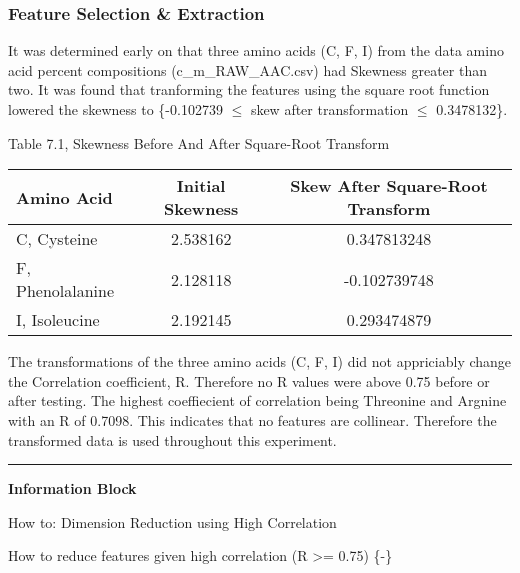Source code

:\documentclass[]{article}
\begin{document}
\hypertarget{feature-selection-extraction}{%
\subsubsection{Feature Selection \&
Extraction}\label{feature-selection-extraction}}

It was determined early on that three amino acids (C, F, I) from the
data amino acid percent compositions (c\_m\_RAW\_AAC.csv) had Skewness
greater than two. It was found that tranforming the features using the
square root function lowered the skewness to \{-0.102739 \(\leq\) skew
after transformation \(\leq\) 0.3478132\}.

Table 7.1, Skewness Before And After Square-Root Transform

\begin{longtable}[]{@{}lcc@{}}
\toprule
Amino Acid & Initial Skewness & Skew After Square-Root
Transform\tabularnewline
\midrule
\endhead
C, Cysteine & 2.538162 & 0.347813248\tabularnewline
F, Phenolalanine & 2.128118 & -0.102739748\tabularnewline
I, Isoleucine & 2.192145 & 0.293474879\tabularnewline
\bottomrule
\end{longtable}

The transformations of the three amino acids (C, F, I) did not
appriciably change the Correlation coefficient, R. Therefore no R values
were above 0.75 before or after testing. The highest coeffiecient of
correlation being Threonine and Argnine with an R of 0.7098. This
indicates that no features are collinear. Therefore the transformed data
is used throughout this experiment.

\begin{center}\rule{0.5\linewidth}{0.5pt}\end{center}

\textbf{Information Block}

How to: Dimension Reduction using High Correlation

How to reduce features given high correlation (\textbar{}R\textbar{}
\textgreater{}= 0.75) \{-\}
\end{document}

+++

Take from the material above the lines running from the one with "were above 0.75" through the one with "is used throughout this experiment.", and repeat them exactly, with nothing else.

RESPONSE BOX:
were above 0.75 before or after testing. The highest coeffiecient of
correlation being Threonine and Argnine with an R of 0.7098. This
indicates that no features are collinear. Therefore the transformed data
is used throughout this experiment.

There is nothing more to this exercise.